Which of the lines below hold the word "than"? Pull each of them out.

---+---

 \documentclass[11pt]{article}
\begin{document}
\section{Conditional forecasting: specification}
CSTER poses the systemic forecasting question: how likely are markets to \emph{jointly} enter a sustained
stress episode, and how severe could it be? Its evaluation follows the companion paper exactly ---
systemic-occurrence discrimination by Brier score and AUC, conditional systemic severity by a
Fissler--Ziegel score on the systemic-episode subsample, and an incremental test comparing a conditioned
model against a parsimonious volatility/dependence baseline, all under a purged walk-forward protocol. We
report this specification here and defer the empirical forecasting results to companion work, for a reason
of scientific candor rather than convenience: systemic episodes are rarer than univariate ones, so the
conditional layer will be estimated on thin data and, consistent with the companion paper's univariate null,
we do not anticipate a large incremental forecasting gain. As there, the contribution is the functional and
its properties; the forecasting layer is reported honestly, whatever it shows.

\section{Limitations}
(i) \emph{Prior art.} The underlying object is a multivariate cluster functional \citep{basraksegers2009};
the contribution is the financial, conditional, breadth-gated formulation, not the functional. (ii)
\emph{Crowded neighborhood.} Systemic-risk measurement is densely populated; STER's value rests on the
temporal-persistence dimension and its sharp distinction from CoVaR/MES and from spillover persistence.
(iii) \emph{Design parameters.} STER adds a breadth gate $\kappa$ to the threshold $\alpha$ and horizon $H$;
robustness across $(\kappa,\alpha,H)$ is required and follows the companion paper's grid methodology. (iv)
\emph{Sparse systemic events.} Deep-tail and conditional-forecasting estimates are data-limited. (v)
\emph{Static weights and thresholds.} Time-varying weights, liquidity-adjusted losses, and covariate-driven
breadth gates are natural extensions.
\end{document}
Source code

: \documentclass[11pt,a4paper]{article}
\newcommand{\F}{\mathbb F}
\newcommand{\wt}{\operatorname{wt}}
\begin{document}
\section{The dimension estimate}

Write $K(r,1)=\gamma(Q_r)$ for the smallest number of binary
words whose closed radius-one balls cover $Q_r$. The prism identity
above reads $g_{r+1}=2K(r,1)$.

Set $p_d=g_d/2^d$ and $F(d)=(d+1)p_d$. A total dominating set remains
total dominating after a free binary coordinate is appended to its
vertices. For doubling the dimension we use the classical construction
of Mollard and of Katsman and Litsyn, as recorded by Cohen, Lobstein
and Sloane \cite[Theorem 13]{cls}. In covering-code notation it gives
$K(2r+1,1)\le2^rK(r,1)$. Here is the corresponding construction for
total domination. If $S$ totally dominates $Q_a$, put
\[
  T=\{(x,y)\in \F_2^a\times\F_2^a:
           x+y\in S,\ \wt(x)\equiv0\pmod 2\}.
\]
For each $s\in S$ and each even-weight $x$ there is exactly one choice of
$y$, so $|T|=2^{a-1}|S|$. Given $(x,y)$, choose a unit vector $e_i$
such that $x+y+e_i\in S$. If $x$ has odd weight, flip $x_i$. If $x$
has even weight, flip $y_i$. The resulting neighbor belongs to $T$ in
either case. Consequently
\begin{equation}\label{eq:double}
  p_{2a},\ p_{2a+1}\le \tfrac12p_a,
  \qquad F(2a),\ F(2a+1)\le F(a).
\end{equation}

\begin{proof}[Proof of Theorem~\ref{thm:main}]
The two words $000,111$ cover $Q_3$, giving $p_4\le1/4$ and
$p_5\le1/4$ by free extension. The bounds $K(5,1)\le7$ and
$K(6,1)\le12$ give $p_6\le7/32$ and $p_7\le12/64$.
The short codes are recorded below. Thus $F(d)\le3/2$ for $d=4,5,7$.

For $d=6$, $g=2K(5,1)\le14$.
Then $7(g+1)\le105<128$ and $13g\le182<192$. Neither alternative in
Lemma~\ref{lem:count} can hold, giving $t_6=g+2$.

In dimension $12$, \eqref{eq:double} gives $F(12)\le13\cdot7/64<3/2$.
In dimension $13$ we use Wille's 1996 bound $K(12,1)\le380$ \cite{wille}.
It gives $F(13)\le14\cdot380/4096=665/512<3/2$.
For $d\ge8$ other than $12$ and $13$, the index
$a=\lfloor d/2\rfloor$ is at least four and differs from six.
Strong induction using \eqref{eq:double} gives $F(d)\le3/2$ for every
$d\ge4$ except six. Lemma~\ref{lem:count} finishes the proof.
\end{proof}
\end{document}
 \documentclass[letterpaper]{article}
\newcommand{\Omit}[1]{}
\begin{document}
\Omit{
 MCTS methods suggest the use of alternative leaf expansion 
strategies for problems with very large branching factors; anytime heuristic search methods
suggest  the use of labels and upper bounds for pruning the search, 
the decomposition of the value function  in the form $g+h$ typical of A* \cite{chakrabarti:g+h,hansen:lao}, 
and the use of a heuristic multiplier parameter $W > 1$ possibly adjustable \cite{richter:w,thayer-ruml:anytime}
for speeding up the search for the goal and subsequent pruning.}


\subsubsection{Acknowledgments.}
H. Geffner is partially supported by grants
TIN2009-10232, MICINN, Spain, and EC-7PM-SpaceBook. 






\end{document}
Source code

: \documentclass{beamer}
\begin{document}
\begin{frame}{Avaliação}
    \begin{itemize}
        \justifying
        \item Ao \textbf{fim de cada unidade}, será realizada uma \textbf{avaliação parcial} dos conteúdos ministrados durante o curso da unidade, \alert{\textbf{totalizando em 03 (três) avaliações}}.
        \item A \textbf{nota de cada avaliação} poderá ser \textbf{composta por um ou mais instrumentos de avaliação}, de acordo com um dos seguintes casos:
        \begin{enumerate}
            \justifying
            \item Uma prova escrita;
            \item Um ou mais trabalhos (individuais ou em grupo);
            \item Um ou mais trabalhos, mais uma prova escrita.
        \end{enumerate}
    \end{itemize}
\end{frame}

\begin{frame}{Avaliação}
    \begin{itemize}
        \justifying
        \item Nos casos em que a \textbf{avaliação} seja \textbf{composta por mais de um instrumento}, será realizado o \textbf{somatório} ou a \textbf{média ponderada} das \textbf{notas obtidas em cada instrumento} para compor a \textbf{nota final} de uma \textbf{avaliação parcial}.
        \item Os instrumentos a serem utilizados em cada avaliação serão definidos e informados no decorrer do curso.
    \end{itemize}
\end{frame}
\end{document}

---+---

* EXERCISE ANSWER *
of scientific candor rather than convenience: systemic episodes are rarer than univariate ones, so the
For $d\ge8$ other than $12$ and $13$, the index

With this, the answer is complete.